_Required action_.
Once the line containing "- **✅ MCP integration" is found in the entries below, restate it and each following line word for word, stopping after the line containing "### FT-141 Resolution".

_Data in this exercise_.
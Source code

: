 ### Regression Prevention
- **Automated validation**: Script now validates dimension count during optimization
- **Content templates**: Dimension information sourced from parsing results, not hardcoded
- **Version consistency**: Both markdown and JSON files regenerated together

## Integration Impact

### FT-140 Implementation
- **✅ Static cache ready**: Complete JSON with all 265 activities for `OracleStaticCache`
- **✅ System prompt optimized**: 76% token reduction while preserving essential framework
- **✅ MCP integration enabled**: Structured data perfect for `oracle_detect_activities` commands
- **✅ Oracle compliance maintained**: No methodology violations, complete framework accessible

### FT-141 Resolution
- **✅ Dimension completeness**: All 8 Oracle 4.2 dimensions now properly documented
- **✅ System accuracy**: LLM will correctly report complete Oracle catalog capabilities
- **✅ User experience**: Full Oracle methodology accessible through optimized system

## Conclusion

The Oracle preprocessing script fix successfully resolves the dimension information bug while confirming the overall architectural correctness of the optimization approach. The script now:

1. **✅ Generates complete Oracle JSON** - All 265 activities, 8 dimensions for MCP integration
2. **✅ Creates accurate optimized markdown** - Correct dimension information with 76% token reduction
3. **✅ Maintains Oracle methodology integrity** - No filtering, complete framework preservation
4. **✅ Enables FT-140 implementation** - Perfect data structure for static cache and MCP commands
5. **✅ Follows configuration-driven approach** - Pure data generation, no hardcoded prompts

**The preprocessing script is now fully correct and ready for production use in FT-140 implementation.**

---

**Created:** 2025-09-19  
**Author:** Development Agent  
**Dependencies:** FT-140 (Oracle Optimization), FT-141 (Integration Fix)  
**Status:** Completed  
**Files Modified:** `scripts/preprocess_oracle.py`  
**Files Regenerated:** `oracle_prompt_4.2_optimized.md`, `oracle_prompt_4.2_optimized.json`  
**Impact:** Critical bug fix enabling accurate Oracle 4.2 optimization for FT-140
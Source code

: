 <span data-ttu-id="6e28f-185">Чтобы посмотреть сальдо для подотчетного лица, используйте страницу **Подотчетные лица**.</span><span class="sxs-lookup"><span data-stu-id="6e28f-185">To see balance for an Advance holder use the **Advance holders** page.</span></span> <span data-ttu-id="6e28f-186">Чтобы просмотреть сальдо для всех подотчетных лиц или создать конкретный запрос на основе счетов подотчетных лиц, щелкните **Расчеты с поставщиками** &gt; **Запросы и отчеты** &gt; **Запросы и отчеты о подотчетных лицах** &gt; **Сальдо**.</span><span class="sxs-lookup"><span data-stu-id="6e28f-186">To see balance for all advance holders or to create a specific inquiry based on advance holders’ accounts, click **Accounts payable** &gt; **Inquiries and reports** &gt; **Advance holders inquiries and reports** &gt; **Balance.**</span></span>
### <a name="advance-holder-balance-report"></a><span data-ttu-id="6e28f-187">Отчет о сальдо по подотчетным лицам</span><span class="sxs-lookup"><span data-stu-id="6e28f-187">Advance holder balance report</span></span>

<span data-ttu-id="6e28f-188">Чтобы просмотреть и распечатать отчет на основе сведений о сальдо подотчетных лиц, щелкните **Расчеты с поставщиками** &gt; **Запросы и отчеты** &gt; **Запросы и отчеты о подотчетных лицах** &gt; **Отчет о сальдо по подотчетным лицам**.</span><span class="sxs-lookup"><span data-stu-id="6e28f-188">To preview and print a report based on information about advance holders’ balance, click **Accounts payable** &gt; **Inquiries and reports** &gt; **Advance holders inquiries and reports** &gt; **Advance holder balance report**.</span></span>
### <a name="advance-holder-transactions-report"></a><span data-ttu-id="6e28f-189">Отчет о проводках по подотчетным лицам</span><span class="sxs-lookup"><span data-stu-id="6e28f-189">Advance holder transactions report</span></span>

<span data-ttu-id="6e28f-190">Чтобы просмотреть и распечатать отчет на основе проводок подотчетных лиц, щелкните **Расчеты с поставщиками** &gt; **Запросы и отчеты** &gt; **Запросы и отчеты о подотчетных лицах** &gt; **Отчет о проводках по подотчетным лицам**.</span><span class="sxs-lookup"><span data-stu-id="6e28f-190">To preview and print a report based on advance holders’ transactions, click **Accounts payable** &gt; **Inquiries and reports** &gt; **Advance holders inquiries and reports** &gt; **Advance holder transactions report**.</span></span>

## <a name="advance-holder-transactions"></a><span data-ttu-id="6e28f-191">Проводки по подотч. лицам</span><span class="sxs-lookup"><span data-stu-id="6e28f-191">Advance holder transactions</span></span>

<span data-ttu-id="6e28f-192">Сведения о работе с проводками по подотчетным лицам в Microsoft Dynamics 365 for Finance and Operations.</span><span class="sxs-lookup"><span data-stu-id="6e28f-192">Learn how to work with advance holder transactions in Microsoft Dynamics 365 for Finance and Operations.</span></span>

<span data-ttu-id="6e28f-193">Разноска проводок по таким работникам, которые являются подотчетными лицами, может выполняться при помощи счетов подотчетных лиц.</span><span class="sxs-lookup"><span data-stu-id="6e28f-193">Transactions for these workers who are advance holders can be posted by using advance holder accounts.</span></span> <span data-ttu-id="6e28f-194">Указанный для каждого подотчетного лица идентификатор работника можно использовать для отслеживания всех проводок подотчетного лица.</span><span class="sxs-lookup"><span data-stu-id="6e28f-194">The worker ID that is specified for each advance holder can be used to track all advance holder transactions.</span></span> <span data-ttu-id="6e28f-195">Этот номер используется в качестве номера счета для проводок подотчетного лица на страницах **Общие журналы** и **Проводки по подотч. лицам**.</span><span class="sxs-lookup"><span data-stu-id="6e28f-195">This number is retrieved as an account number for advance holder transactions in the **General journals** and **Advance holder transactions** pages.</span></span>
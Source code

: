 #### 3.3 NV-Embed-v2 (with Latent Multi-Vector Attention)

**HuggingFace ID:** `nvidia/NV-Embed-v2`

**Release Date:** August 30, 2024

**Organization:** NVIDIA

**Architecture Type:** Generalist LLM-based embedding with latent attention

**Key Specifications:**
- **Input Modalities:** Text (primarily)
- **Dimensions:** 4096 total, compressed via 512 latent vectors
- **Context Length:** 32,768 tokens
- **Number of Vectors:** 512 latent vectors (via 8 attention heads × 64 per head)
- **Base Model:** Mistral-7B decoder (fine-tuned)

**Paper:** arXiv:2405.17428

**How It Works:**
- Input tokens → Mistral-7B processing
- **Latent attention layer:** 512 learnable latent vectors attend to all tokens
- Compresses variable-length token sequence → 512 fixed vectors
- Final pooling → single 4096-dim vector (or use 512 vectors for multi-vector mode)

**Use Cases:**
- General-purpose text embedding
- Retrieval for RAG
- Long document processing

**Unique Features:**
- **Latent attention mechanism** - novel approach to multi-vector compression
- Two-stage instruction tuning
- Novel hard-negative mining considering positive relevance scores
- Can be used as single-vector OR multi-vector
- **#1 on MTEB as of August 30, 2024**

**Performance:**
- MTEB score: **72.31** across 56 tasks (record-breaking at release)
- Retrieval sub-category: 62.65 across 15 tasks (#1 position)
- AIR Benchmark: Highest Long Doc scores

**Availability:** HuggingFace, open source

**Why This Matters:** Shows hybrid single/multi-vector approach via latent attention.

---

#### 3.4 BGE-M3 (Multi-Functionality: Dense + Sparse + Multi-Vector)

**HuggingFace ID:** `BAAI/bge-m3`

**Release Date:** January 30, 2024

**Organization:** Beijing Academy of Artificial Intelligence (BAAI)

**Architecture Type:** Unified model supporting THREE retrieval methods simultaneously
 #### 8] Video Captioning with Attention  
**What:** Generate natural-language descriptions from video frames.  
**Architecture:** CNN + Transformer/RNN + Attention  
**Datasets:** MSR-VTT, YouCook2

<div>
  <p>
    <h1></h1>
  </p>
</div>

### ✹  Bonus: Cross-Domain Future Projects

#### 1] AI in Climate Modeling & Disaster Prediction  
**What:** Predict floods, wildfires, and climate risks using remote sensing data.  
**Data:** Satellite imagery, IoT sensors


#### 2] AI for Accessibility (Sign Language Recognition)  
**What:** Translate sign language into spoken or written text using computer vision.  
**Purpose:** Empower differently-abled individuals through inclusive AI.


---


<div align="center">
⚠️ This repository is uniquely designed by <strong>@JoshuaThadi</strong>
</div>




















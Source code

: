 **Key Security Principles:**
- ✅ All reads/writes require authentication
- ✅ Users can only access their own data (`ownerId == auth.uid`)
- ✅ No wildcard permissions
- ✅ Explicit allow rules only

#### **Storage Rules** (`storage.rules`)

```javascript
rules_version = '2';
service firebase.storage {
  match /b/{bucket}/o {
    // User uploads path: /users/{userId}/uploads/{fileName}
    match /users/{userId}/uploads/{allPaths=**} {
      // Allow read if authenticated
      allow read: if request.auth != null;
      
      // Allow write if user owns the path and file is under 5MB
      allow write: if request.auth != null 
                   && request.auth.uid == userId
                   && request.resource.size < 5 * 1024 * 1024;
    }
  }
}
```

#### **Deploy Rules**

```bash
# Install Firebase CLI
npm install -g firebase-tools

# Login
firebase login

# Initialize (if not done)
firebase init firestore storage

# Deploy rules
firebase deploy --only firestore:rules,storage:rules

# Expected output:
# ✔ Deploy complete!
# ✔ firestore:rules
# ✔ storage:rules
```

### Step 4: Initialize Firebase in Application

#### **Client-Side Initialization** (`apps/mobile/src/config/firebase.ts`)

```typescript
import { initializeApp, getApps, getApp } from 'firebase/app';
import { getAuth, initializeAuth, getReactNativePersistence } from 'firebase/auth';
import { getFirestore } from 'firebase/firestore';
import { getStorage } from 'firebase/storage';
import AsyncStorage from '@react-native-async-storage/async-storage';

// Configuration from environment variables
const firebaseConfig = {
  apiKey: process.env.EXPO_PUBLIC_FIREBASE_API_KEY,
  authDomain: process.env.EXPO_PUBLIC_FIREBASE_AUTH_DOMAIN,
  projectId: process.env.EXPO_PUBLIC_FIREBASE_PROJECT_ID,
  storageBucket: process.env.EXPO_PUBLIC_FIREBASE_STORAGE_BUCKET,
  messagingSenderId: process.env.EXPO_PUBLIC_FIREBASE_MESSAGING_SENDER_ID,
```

_Answer space_.
- **✅ MCP integration enabled**: Structured data perfect for `oracle_detect_activities` commands
- **✅ Oracle compliance maintained**: No methodology violations, complete framework accessible

### FT-141 Resolution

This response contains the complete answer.